The Hood Internet is an American record production duo based in Chicago, Illinois, specializing in mashups. It is composed of Aaron Brink (ABX) and Steve Reidell (STV SLV).

History
In 2007, the Hood Internet started posting the mashup tracks to their website. New York categorized the duo's mashup track of Chris Brown and A. C. Newman, titled "Drug Drug Kiss Kiss", in the "lowbrow" and "brilliant" quadrant of their Approval Matrix in 2007.

The Hood Internet produced BBU's "Please, No Pictures", which was included in BBU's Bell Hooks mixtape in 2012. The duo entirely produced Max B and Isaiah Toothtaker's Toothy Wavy.
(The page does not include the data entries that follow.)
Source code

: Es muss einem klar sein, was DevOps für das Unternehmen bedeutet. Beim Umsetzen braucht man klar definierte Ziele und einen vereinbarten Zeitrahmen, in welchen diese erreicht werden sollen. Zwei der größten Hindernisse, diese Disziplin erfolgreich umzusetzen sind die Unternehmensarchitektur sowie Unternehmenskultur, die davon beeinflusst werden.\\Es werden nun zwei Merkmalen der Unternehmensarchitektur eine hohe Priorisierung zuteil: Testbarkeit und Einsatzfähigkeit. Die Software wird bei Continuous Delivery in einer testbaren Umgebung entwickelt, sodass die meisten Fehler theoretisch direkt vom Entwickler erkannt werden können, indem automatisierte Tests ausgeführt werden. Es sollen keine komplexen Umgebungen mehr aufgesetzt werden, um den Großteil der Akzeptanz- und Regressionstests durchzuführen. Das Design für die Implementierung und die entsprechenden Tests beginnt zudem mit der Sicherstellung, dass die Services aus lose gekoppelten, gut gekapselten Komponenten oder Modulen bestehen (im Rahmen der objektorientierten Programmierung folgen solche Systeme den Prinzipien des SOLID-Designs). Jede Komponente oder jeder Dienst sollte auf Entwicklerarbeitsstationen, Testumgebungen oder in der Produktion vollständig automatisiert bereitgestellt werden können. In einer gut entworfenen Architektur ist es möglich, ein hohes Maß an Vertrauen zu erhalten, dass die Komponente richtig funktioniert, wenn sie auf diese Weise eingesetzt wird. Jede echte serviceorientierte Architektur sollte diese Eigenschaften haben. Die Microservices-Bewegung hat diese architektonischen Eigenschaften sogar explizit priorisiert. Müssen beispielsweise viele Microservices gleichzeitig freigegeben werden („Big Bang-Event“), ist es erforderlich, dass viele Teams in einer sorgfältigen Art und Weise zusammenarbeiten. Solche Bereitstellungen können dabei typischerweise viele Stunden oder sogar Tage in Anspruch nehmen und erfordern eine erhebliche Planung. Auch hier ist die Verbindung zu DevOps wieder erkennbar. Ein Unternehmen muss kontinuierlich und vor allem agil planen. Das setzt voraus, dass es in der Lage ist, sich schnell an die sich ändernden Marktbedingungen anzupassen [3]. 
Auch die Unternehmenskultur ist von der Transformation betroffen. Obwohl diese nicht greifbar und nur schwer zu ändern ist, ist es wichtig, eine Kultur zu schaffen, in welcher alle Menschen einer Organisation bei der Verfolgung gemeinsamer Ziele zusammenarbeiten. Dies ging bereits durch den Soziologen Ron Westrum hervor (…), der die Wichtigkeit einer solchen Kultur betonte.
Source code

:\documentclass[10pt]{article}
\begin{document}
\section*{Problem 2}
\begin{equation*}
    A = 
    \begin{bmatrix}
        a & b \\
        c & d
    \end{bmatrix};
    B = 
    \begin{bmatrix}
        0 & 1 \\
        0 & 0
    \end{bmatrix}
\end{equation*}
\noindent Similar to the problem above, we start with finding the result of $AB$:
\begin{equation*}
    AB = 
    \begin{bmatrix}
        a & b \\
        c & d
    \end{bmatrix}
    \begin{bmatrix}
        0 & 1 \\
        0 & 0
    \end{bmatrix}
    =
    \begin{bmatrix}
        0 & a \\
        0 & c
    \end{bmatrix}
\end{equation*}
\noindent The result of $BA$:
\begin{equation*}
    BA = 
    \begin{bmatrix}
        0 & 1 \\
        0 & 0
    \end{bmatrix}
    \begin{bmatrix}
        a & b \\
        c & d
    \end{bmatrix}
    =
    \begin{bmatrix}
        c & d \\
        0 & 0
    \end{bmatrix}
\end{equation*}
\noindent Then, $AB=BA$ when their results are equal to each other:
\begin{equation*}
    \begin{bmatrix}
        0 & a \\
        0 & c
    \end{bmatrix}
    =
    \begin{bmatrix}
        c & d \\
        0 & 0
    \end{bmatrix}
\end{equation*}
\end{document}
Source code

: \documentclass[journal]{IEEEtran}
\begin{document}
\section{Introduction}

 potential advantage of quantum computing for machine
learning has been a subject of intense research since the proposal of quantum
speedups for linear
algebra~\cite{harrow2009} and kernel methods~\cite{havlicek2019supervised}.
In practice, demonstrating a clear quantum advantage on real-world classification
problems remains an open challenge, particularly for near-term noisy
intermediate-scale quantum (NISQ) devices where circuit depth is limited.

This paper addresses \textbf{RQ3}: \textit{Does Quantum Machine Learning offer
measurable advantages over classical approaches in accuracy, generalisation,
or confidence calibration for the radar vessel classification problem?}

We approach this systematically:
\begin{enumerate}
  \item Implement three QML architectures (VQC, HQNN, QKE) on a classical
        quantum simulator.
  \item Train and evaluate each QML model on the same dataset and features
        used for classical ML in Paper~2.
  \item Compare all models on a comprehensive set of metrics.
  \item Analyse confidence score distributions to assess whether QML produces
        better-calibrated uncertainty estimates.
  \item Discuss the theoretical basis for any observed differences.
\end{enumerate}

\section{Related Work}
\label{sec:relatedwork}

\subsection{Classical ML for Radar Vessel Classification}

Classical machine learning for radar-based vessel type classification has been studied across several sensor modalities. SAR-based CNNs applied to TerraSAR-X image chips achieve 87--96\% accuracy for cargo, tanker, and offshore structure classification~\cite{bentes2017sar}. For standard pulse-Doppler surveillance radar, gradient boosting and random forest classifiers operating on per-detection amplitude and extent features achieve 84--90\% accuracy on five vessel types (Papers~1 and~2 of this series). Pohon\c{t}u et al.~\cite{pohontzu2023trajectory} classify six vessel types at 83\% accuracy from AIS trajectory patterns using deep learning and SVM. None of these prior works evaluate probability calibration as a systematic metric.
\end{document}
It was released on Mishka in May 2012.

Their first album of original material, titled FEAT, was released on Decon in September 2012. It featured guest appearances from Class Actress, Cadence Weapon, Tobacco, Hooray for Earth, Sims, and Kleenex Girl Wonder, among others. The remix album, FEAT Remixes, was released in December 2012.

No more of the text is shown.